◆ SUPPLIED DATA ◆
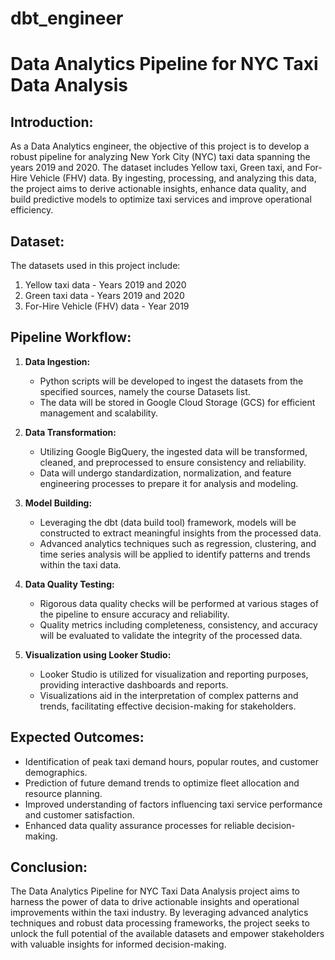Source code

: # dbt_engineer

# Data Analytics Pipeline for NYC Taxi Data Analysis

## Introduction:
As a Data Analytics engineer, the objective of this project is to develop a robust pipeline for analyzing New York City (NYC) taxi data spanning the years 2019 and 2020. The dataset includes Yellow taxi, Green taxi, and For-Hire Vehicle (FHV) data. By ingesting, processing, and analyzing this data, the project aims to derive actionable insights, enhance data quality, and build predictive models to optimize taxi services and improve operational efficiency.

## Dataset:
The datasets used in this project include:
1. Yellow taxi data - Years 2019 and 2020
2. Green taxi data - Years 2019 and 2020
3. For-Hire Vehicle (FHV) data - Year 2019

## Pipeline Workflow:
1. **Data Ingestion:**
   - Python scripts will be developed to ingest the datasets from the specified sources, namely the course Datasets list.
   - The data will be stored in Google Cloud Storage (GCS) for efficient management and scalability.

2. **Data Transformation:**
   - Utilizing Google BigQuery, the ingested data will be transformed, cleaned, and preprocessed to ensure consistency and reliability.
   - Data will undergo standardization, normalization, and feature engineering processes to prepare it for analysis and modeling.

3. **Model Building:**
   - Leveraging the dbt (data build tool) framework, models will be constructed to extract meaningful insights from the processed data.
   - Advanced analytics techniques such as regression, clustering, and time series analysis will be applied to identify patterns and trends within the taxi data.

4. **Data Quality Testing:**
   - Rigorous data quality checks will be performed at various stages of the pipeline to ensure accuracy and reliability.
   - Quality metrics including completeness, consistency, and accuracy will be evaluated to validate the integrity of the processed data.

5. **Visualization using Looker Studio:**
    -  Looker Studio is utilized for visualization and reporting purposes, providing interactive dashboards and reports.
    -  Visualizations aid in the interpretation of complex patterns and trends, facilitating effective decision-making for stakeholders.

## Expected Outcomes:
- Identification of peak taxi demand hours, popular routes, and customer demographics.
- Prediction of future demand trends to optimize fleet allocation and resource planning.
- Improved understanding of factors influencing taxi service performance and customer satisfaction.
- Enhanced data quality assurance processes for reliable decision-making.

## Conclusion:
The Data Analytics Pipeline for NYC Taxi Data Analysis project aims to harness the power of data to drive actionable insights and operational improvements within the taxi industry. By leveraging advanced analytics techniques and robust data processing frameworks, the project seeks to unlock the full potential of the available datasets and empower stakeholders with valuable insights for informed decision-making.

◆ TASK PROMPT ◆
Please make an exact copy of the records, leaving out any picture.

◆ EXERCISE SOLUTION ◆
Source code

: # dbt_engineer

# Data Analytics Pipeline for NYC Taxi Data Analysis

## Introduction:
As a Data Analytics engineer, the objective of this project is to develop a robust pipeline for analyzing New York City (NYC) taxi data spanning the years 2019 and 2020. The dataset includes Yellow taxi, Green taxi, and For-Hire Vehicle (FHV) data. By ingesting, processing, and analyzing this data, the project aims to derive actionable insights, enhance data quality, and build predictive models to optimize taxi services and improve operational efficiency.

## Dataset:
The datasets used in this project include:
1. Yellow taxi data - Years 2019 and 2020
2. Green taxi data - Years 2019 and 2020
3. For-Hire Vehicle (FHV) data - Year 2019

## Pipeline Workflow:
1. **Data Ingestion:**
   - Python scripts will be developed to ingest the datasets from the specified sources, namely the course Datasets list.
   - The data will be stored in Google Cloud Storage (GCS) for efficient management and scalability.

2. **Data Transformation:**
   - Utilizing Google BigQuery, the ingested data will be transformed, cleaned, and preprocessed to ensure consistency and reliability.
   - Data will undergo standardization, normalization, and feature engineering processes to prepare it for analysis and modeling.

3. **Model Building:**
   - Leveraging the dbt (data build tool) framework, models will be constructed to extract meaningful insights from the processed data.
   - Advanced analytics techniques such as regression, clustering, and time series analysis will be applied to identify patterns and trends within the taxi data.

4. **Data Quality Testing:**
   - Rigorous data quality checks will be performed at various stages of the pipeline to ensure accuracy and reliability.
   - Quality metrics including completeness, consistency, and accuracy will be evaluated to validate the integrity of the processed data.

5. **Visualization using Looker Studio:**
    -  Looker Studio is utilized for visualization and reporting purposes, providing interactive dashboards and reports.
    -  Visualizations aid in the interpretation of complex patterns and trends, facilitating effective decision-making for stakeholders.

## Expected Outcomes:
- Identification of peak taxi demand hours, popular routes, and customer demographics.
- Prediction of future demand trends to optimize fleet allocation and resource planning.
- Improved understanding of factors influencing taxi service performance and customer satisfaction.
- Enhanced data quality assurance processes for reliable decision-making.

## Conclusion:
The Data Analytics Pipeline for NYC Taxi Data Analysis project aims to harness the power of data to drive actionable insights and operational improvements within the taxi industry. By leveraging advanced analytics techniques and robust data processing frameworks, the project seeks to unlock the full potential of the available datasets and empower stakeholders with valuable insights for informed decision-making.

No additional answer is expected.